Down a Mole Hole

I’ve been thinking about holes lately.

Everyone seems to go down a rabbit hole. But so many animals/things make holes. For example – the mole – think Wind in the Willows. Or, ostriches. Or those spiders that dig holes and cover them with a web. Ick. Or those ground aerating machines that punch little divets into the ground. The pegs on the bottoms of soccer cleats.

What is a hole?

A lack/loss of something that used to be filling/filled in, and has been taken away. The lack/loss/emptiness of the hole means that the filling-in stuff has been separated from where it should be and put in another place.

If I was going to write a story about a hole, I might…

~write about a character who is a magical bottomless pit. Where DOES all that food go?

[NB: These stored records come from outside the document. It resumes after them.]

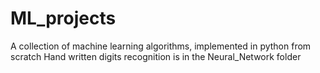 # ML_projects
A collection of machine learning algorithms, implemented in python from scratch
Hand written digits recognition is in the Neural_Network folder
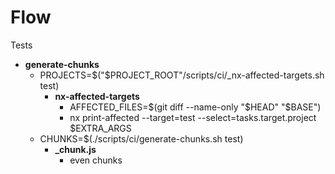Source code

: # Flow

Tests

- **generate-chunks**
  - PROJECTS=$("$PROJECT_ROOT"/scripts/ci/_nx-affected-targets.sh test)
    - **nx-affected-targets**
      - AFFECTED_FILES=$(git diff --name-only "$HEAD" "$BASE")
      - nx print-affected --target=test --select=tasks.target.project $EXTRA_ARGS
  - CHUNKS=$(./scripts/ci/generate-chunks.sh test)
    - **_chunk.js**
      - even chunks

~think about various contexts in which people DIG holes: planting, graves/burials, foot in mouth, treasure, sandcastles, pools, foundations, China, flour well for egg/liquid, in cooking, dog bones/poop, fire pits…

~ponder how we use the word hole/whole, piehole, a-hole, holy, holey, wholesome, dig holes, shut your hole, hole in the bottom of the sea, crawl in a hole, dig a hole in conversation, hole up, ‘hole ‘nother sumpthin’ or other, tear/ rip a hole, create a hole, left a hole, hole in my heart, hole in one, hole/burrow, stuck in a hole, fallen down that darn proverbial literary rabbit hole…

~write about things lost, taken away, lacking, and what the flipside of that would be. For example – if someone dies – where do they go? If they leave a hole here, do they fill a hole somewhere else? If you scoop dirt out where does it get displaced to? Everything remains in balance. What WAS in the hole doesn’t disappear when it’s taken out, it has to transform or fill somewhere else. Think about a raindrop striking the ground and how it would look if you were an ant: it moves the dirt out of its way with the force of its weight/mass and the dirt splashes up at the moment the rain splashes down and the hole is created by the loss of dirt, and yet filled by the water, all at once.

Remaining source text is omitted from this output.